MongoDB is a NoSQL database that supports a wide variety of input datasets. It comes with the ability to seamlessly modify parameters for model training. Data Scientists can easily combine the structuring of data with model generation. It can also be used for high-value data storage. With its rich programming, it is a highly recommended method of deploying APIs.
Useful Features of MongoDB in Machine Learning
Parallelization and Models
For the purposes of high parallelization of data processing across a distributed database, MongoDB provides the aggregation pipeline and MapReduce techniques. NoSQL is already a great way to enhance the database experience. MongoDB is based on the JSON Documents. It can be used to store models as well.
Dynamic analysis capabilities
MongoDB’s dynamic nature enables its usage in database manipulation tasks in Machine Learning applications. It is an efficient and easy way to carry out an analysis of datasets and databases. The output of the analysis can be used in training machine learning models. It has been recommended that data analysts and ML programmers gain mastery in MongoDB to apply it in many different applications. MongoDB’s Aggregation framework is used for data science workflow for performing data analysis for numerous applications.

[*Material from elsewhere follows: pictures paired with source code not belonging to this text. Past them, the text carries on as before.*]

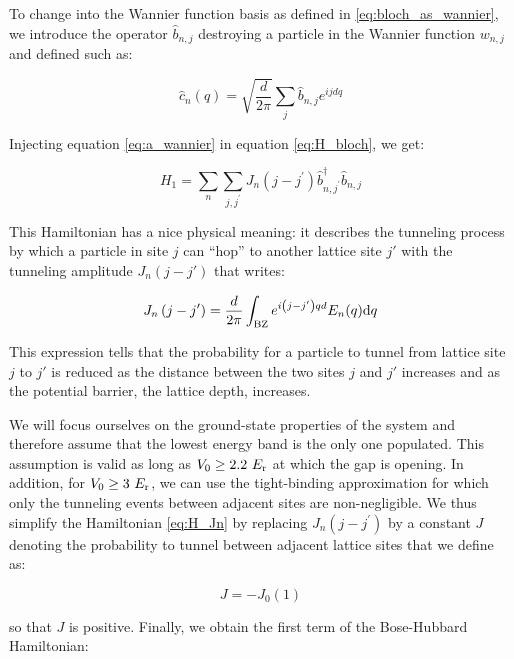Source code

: \noindent To change into the Wannier function basis as defined in \ref{eq:bloch_as_wannier}, we introduce the operator $\hat{b}_{n,j}$ destroying a particle in the Wannier function $w_{n,j}$ and defined such as:

\begin{equation}
    \hat{c}_{n}(q)=\sqrt{\frac{d}{2 \pi}} \sum_{j} \hat{b}_{n, j} e^{i j d q}
    \label{eq:a_wannier}
\end{equation}

\noindent Injecting equation \ref{eq:a_wannier} in equation \ref{eq:H_bloch}, we get:

\begin{equation}
    H_{1}=\sum_{n} \sum_{j, j^{\prime}} J_{n}\left(j-j^{\prime}\right) \hat{b}_{n, j^{\prime}}^{\dagger} \hat{b}_{n,j}
    \label{eq:H_Jn}
\end{equation}

\noindent This Hamiltonian has a nice physical meaning: it describes the tunneling process by which a particle in site $j$ can ``hop'' to another lattice site $j'$ with the tunneling amplitude $J_n (j-j')$ that writes:

\begin{equation}
    J_{n}\left(j-j^{\prime}\right)=\frac{d}{2 \pi} \int_{\rm{BZ}} e^{i\left(j-j^{\prime}\right) q d} E_{n}(q) \mathrm{d} q
\end{equation}

\noindent This expression tells that the probability for a particle to tunnel from lattice site $j$ to $j'$ is reduced as the distance between the two sites $j$ and $j'$ increases and as the potential barrier, \ie the lattice depth, increases.

We will focus ourselves on the ground-state properties of the system and therefore assume that the lowest energy band is the only one populated. This assumption is valid as long as $V_0 \geq 2.2 \ E_{\rm{r}}$ at which the gap is opening. In addition, for $V_0 \geq 3 \ E_{\rm{r}}$, we can use the tight-binding approximation for which only the tunneling events between adjacent sites are non-negligible. We thus simplify the Hamiltonian \ref{eq:H_Jn} by replacing  $J_{n}\left(j-j^{\prime}\right)$ by a constant $J$ denoting the probability to tunnel between adjacent lattice sites that we define as:

\begin{equation}
    J=-J_0(1)
\end{equation}

\noindent so that $J$ is positive. Finally, we obtain the first term of the Bose-Hubbard Hamiltonian:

Saving models in a database and loading them, using python, is also an easy and much-required method. Choosing MongoDB is also beneficial as it is an open-source document database and also a leading NoSQL database. MongoDB also serves as a connector for apache spark distributed framework.
Library and Features
PyMongo is a great library to embed MongoDB syntax in Python code. We can import all the functions and methods of MongoDB to use them in our machine learning code. It is a great technique to get multi-language functionality in a single code. The additional advantage is that you can use the essential features of those programming languages to create an efficient application.
We can install Pymongo with the help of pip install pymongo command through the command terminal. On the operations side, there are quite a few tools and features for MongoDB that you hardly find in other database systems. You can easily include Mongo documents in your Jupyter notebooks or any machine learning code with the help of PyMongo DB library.
There are multiple courses on MOOCs like udemy.com and edx.com for learning this database technology. As machine learning applications are becoming more complex, there is an increase in cross-platform programming for faster and efficient results. MongoDB is one of the tools that you will find quite handy as a developer.